Task objective: Starting at the top of the records below and ending with the line that contains "Add apple-touch-icon to", print each line exactly as written, skipping the pictures.

*** Opening Data for analysis ***

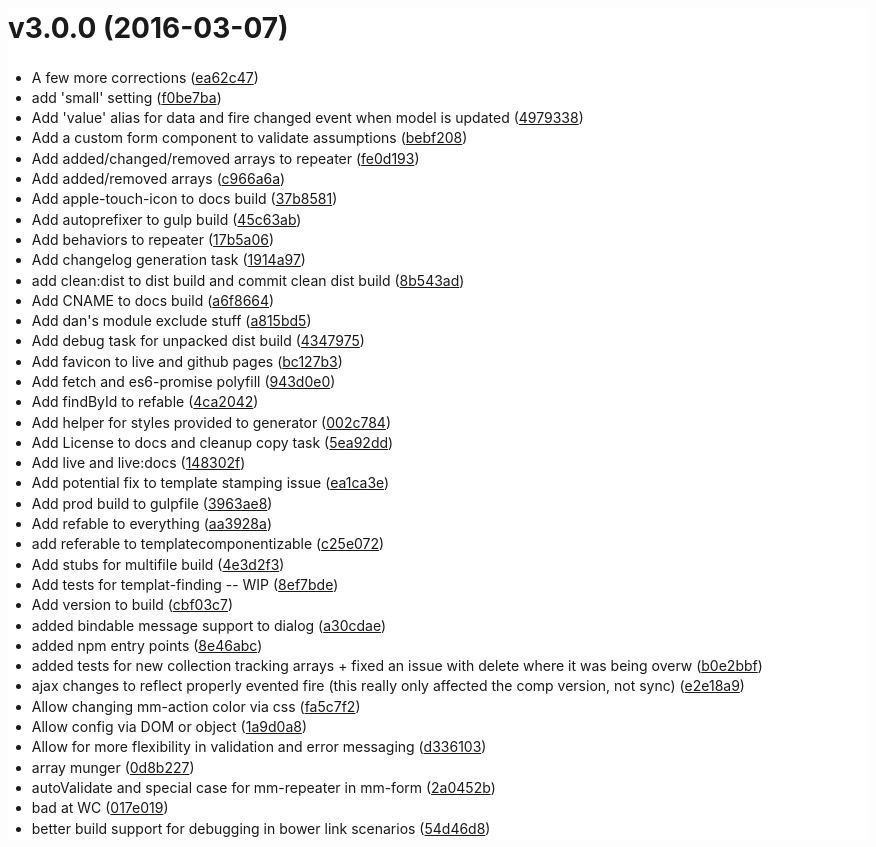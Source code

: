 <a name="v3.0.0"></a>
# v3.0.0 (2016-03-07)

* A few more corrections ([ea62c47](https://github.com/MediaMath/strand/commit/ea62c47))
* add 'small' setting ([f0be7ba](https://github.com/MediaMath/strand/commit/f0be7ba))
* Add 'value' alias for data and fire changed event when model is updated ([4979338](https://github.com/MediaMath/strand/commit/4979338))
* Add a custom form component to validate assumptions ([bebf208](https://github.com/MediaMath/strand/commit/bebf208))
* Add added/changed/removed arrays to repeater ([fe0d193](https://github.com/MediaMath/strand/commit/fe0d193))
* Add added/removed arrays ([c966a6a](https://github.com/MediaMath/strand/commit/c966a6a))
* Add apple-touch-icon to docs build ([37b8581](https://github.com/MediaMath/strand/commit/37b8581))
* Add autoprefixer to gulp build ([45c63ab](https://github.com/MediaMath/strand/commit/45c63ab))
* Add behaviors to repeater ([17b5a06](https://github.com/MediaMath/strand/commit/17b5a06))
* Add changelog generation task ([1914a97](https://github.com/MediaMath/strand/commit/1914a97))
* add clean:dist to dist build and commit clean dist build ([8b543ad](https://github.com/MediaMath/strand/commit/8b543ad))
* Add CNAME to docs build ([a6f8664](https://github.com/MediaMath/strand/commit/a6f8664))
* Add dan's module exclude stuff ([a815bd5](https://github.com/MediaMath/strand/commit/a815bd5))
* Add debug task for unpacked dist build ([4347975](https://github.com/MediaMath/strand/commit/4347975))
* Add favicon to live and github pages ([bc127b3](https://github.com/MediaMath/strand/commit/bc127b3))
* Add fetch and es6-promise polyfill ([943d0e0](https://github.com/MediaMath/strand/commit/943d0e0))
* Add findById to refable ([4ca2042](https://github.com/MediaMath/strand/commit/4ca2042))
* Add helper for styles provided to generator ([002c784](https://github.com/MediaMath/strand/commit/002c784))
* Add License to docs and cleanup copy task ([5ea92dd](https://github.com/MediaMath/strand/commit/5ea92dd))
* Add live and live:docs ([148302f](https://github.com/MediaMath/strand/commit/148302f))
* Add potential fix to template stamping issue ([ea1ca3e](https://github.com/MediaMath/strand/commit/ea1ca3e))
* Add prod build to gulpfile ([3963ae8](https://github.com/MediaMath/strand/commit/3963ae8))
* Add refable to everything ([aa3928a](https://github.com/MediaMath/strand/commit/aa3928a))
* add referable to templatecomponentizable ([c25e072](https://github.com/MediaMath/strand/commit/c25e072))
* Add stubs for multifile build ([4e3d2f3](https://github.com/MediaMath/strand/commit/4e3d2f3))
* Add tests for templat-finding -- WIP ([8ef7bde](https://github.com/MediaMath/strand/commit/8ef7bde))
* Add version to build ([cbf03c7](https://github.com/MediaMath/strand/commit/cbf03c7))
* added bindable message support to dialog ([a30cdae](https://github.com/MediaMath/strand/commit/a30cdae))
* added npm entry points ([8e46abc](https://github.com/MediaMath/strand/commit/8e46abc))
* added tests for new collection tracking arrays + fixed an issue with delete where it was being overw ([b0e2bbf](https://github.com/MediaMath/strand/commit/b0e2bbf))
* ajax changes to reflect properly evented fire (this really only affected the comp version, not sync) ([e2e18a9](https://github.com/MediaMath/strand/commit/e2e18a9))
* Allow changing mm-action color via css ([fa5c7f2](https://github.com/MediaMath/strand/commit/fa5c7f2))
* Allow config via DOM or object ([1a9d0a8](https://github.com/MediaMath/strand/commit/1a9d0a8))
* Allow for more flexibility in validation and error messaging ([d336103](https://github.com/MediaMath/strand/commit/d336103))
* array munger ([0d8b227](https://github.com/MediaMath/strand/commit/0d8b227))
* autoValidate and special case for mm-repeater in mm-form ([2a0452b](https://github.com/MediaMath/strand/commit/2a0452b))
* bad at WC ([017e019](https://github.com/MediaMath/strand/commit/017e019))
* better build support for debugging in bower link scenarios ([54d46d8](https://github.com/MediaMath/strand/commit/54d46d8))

*** Closing Data for analysis ***

Answer for the task:
Source code

: <a name="v3.0.0"></a>
# v3.0.0 (2016-03-07)

* A few more corrections ([ea62c47](https://github.com/MediaMath/strand/commit/ea62c47))
* add 'small' setting ([f0be7ba](https://github.com/MediaMath/strand/commit/f0be7ba))
* Add 'value' alias for data and fire changed event when model is updated ([4979338](https://github.com/MediaMath/strand/commit/4979338))
* Add a custom form component to validate assumptions ([bebf208](https://github.com/MediaMath/strand/commit/bebf208))
* Add added/changed/removed arrays to repeater ([fe0d193](https://github.com/MediaMath/strand/commit/fe0d193))
* Add added/removed arrays ([c966a6a](https://github.com/MediaMath/strand/commit/c966a6a))
* Add apple-touch-icon to docs build ([37b8581](https://github.com/MediaMath/strand/commit/37b8581))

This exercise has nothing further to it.